● EXERCISE: The lines from the top of the material below through the line containing "When the workbench" are to be printed exactly, with pictures omitted.

● DATA SHOWN:
---
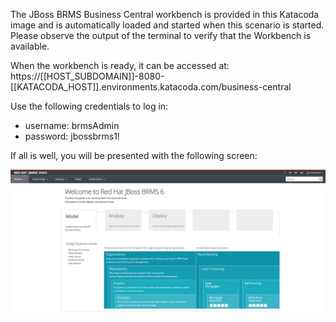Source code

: The JBoss BRMS Business Central workbench is provided in this Katacoda image and is automatically loaded and started when this scenario is started. Please observe the output of the terminal to verify that the Workbench is available.

When the workbench is ready, it can be accessed at: https://[[HOST_SUBDOMAIN]]-8080-[[KATACODA_HOST]].environments.katacoda.com/business-central

Use the following credentials to log in:

- username: brmsAdmin
- password: jbossbrms1!

If all is well, you will be presented with the following screen:

<img src="../../assets/middleware/brms-loan-application/brms-index.png" width="800" />

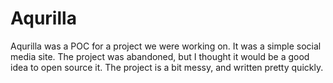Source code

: # Aqurilla

Aqurilla was a POC for a project we were working on. It was a simple social media site. The project was abandoned, but I thought it would be a good idea to open source it. The project is a bit messy, and written pretty quickly.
---
● ANSWER SPACE:
Source code

: The JBoss BRMS Business Central workbench is provided in this Katacoda image and is automatically loaded and started when this scenario is started. Please observe the output of the terminal to verify that the Workbench is available.

When the workbench is ready, it can be accessed at: https://[[HOST_SUBDOMAIN]]-8080-[[KATACODA_HOST]].environments.katacoda.com/business-central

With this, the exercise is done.